4.1 Love is vengance that's never free

Breanna Inkari pose soigneusement sa petite cuillère en argent dans son assiette et regarde sa fille. Les yeux dans le vide, cette dernière n'a pratiquement pas touché à son assiette. Depuis son accès de fièvre, elle est constamment dans la lune. Sourit parfois sans raison. Disparaît de la maison sans le moindre chaperon. A son âge, elle devrait pourtant déjà être mariée, peut-être même porter son premier enfant. Breanna s'était toujours dit qu'elle laisserait à sa fille tout le temps de choisir son époux. De nos jours, il vaut mieux prendre ce genre de décision à tête reposée. Personne n'est à l'abri d'une faillite. Mais tout de même. Elle aimerait ne pas avoir à attendre ses vieux jours avant de recevoir ses petits-enfants. Et évité d'entretenir sa fille durant d'encore trop longues années. Ou pire. Que celle-ci devienne vieille fille. Elle réprime difficilement un frisson à cette idée. Un cauchemar. La famille humiliée. Ses rêves détruits.

Elle se gratte la gorge. Son mari lui jette un regard noir. Lorsqu'ils ne mangent que tous les trois, il déteste que le moindre mot soit prononcé. La plupart du temps, les dîners se font donc dans une atmosphère austère que Breanna déteste. Elle évite ce genre de situation le plus souvent possible, invite régulièrement des amis ou quelque grand nom d'Arkanis. Tout pour ne pas se retrouver en tête à tête avec ce vieil homme qu'elle n'apprécie même plus depuis longtemps. L'a-t-elle déjà apprécié ? Comme de très nombreuses jeunes femmes, elle l'a épousé pour l'avenir glorieux qu'il pouvait lui promettre, pas pour ses beaux yeux. Une décision que tout le monde devrait être en mesure de prendre, à son sens. Il lui a cependant offert une chose splendide. Une seule chose. Raene.

— Dites-moi, mon enfant... commence Breanna.

Joren grogne, effort désespéré pour imposer le silence. Sa femme l'ignore. Il y a de ces discussions qui n'attendent pas.

— Voilà bien deux semaines que votre bal a eu lieu, continue-t-elle. J'avais espéré que, depuis, vous nous auriez annoncé vos fiançailles.

Raene rougit. Pour cacher son embarras, elle se saisit de son verre et y plonge le visage.
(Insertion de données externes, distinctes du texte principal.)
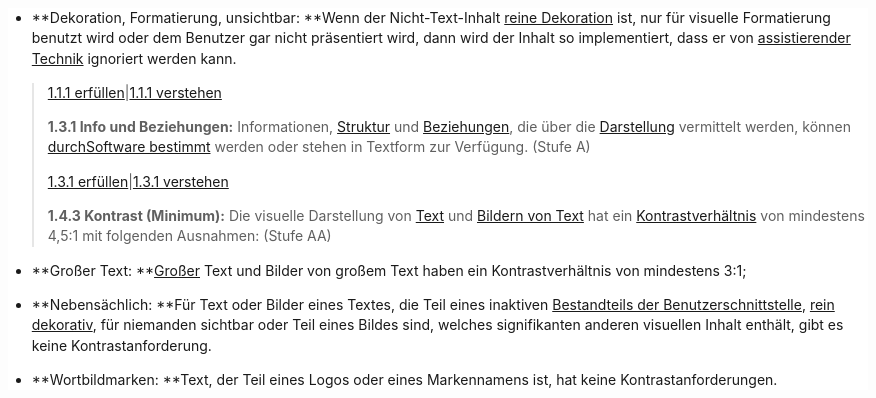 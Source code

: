 -   **Dekoration, Formatierung, unsichtbar: **Wenn der Nicht-Text-Inhalt
    [reine
    Dekoration](https://www.w3.org/Translations/WCAG20-de/#puredecdef)
    ist, nur für visuelle Formatierung benutzt wird oder dem Benutzer
    gar nicht präsentiert wird, dann wird der Inhalt so implementiert,
    dass er von [assistierender
    Technik](https://www.w3.org/Translations/WCAG20-de/#atdef) ignoriert
    werden kann.

> [1.1.1
> erfüllen](http://www.w3.org/WAI/WCAG20/quickref/#qr-text-equiv-all)\|[1.1.1
> verstehen](http://www.w3.org/TR/UNDERSTANDING-WCAG20/text-equiv-all.html)
>
> **1.3.1 Info und Beziehungen:** Informationen,
> [Struktur](https://www.w3.org/Translations/WCAG20-de/#structuredef)
> und
> [Beziehungen](https://www.w3.org/Translations/WCAG20-de/#relationshipsdef),
> die über die
> [Darstellung](https://www.w3.org/Translations/WCAG20-de/#presentationdef)
> vermittelt werden, können [durchSoftware
> bestimmt](https://www.w3.org/Translations/WCAG20-de/#programmaticallydetermineddef)
> werden oder stehen in Textform zur Verfügung. (Stufe A)
>
> [1.3.1
> erfüllen](http://www.w3.org/WAI/WCAG20/quickref/#qr-content-structure-separation-programmatic)\|[1.3.1
> verstehen](http://www.w3.org/TR/UNDERSTANDING-WCAG20/content-structure-separation-programmatic.html)
>
> **1.4.3 Kontrast (Minimum):** Die visuelle Darstellung von
> [Text](https://www.w3.org/Translations/WCAG20-de/#textdef) und
> [Bildern von
> Text](https://www.w3.org/Translations/WCAG20-de/#images-of-textdef)
> hat ein
> [Kontrastverhältnis](https://www.w3.org/Translations/WCAG20-de/#contrast-ratiodef)
> von mindestens 4,5:1 mit folgenden Ausnahmen: (Stufe AA)

-   **Großer Text:
    **[Großer](https://www.w3.org/Translations/WCAG20-de/#larger-scaledef)
    Text und Bilder von großem Text haben ein Kontrastverhältnis von
    mindestens 3:1;

-   **Nebensächlich: **Für Text oder Bilder eines Textes, die Teil eines
    inaktiven [Bestandteils der
    Benutzerschnittstelle](https://www.w3.org/Translations/WCAG20-de/#user-interface-componentdef),
    [rein
    dekorativ](https://www.w3.org/Translations/WCAG20-de/#puredecdef),
    für niemanden sichtbar oder Teil eines Bildes sind, welches
    signifikanten anderen visuellen Inhalt enthält, gibt es keine
    Kontrastanforderung.

-   **Wortbildmarken: **Text, der Teil eines Logos oder eines
    Markennamens ist, hat keine Kontrastanforderungen.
En vérité, elle ne peut rien leur annoncer du tout. Elle a arrêté son choix, bien sûr. Il y a simplement un petit problème. A peine un problème, une broutille. Vraiment insignifiante. Il n'est pas au courant. Elle ne cesse de repousser la discussion. Un autre jour. Une autre fois. Elle essaye, pourtant. Elle essaye de trouver le bon moment. De se motiver. Si elle termine son chapitre avant que ne sonnent les cloches, elle le lui en parlera. Si elle peut compter jusqu'à dix sans qu'aucune navette ne passe devant la fenêtre de sa chambre, elle lui en parlera. Si... Elle ne lui en parle jamais. Elle n'y arrive pas.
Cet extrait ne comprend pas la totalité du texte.